16 comments on "New York day 5: Museum of Natural History"
  1. It looks like a fascinating place to visit. Is it much bigger than the Natural History Museum in London? I could easily spend an entire day exploring there!

  2. Hi John! I am going to the London NHM on Monday so I will able to tell you then. Thanks for visiting!

    @ SA Expats: I agree - then again, I'd recommend the whole city of New York.

  3. emm,
    ya did good.

    the AMNH is our first museum encounter, partly because of their suggested donation policy which allowed a poor kid from the lower east side entrance for a mere 25cents ("you must donate something");

    and partly because of its proximity to central park, which was prime destination on hookey days.

    given the sixe and huge collection of the place, you DID manage to cover a lot of territory (great shots!) and to give a swell overview of the museum.

    kudos to you!

    glad that you've enjoyed your visit,
    our town still has some flair
    despite the Disneyfication, ya think?

    thank you very much for
    a very enjoyable post.



  4. we went there a number of years ago - we ended up having to rush through things a bit too - there is just so much to see! I love your pics - I forgot all about the sequoia.

  5. I looove the Museum of Natural History! It's my second favorite, after the Metropolitan Museum of Art. Don't you love those dinosaurs? :)

  6. I love museums! They were probably my favorite thing about London. Especially that they were free, so you didn't feel like you had to wear yourself out--just come back again later.

  7. that's the one thing i forgot to do in the Big Apple...visit the musuem! I'm so jealous! :)

  8. Hi Emm!
    I'm so jealous! Not of the Museum specifically, though I like it very much, but of being in NYC... ;))

    Blogtrotter is visiting Old Town Antalya in Turkey. Enjoy and have a glorious weekend!

  9. Wow, great pictures. Sounds like you had a great time! I am looking forward to hearing more.
    Rhett Out

  10. Wonderful photos! I feel like taking a visit to a museum now!

  11. Aww, I am so jealous. I haven't been there in years. Where's my souvenir? lol

  12. Oh boy, that's a fascinating dinosaurs. What's it's name? In Chicago we have Sue, and she is the largest tyrannosaurs ever unearthed.

  13. @ John: Well, I went to the Natural History Museum in London but I still couldn't tell you which one is bigger. They are both massive!!! I think New York might be bigger but London is shinier and has greatly improved since I was there in 2005.

    @ Bare Eyed Sun: I LOVED your city and I didn't think it Disneyfied at all!! My visit didi make me appreciate the free museums and galleries in London though.

    @ Julia: I think rushing might be the best way to do it otherwise you get brain freeze!!!

    @ Lilian: I'm not sure which was my favourite actually! I'll make a decision if I ever finish posting about them all!! :)

    @ Furniture: Never mind making you skate, what made your parents name you Furniture??? I want to go back to New York in December 2010 to see the ice rink at the Rockerfeller Center. I did see St Patrick's Cathedral and I posted only one of my pics here.

    @ Kathy: Ha ha ha! I spent a couple of days with a South African friend this week going to various museums and sites. Unfortunately, your message did not sink in and we totally wore ourselves out!!!

    @ Mama Mia: You'll have to go back and see it next time!!!

    @ GMG: Heh. I totally understand that as I really wish I was back in New York now!

    @ Rhett: Hiya! Thanks for stopping by and commenting! Indeed, I had a fabulous time.

    @ Meg: I think you should and then I can read all about it in your blog!

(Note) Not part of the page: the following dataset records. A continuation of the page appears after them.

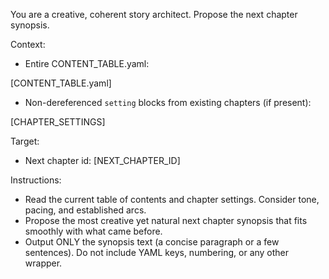 You are a creative, coherent story architect. Propose the next chapter synopsis.

Context:
- Entire CONTENT_TABLE.yaml:

[CONTENT_TABLE.yaml]

- Non-dereferenced `setting` blocks from existing chapters (if present):

[CHAPTER_SETTINGS]

Target:
- Next chapter id: [NEXT_CHAPTER_ID]

Instructions:
- Read the current table of contents and chapter settings. Consider tone, pacing, and established arcs.
- Propose the most creative yet natural next chapter synopsis that fits smoothly with what came before.
- Output ONLY the synopsis text (a concise paragraph or a few sentences). Do not include YAML keys, numbering, or any other wrapper.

    @ Lauren: ha ha! I'm not as sentimental as I used to be so I don't buy souvenirs at all! Except for a FDNY shirt for Ste - I have a thing for firemen or men in uniform!

    @ Nabeel: Oh dear... I was quite remiss when I visited the museum and totally under-appreciated the dinosaurs. I don't know what type it is but I promise I made it up when I went to the Natural History Museum in London!!

  14. That section of the sequoia tree is really big, what a tree it must have been. Looks like a great museum!

  15. @ Juka: It really was a good experience - I would certainly recommend it.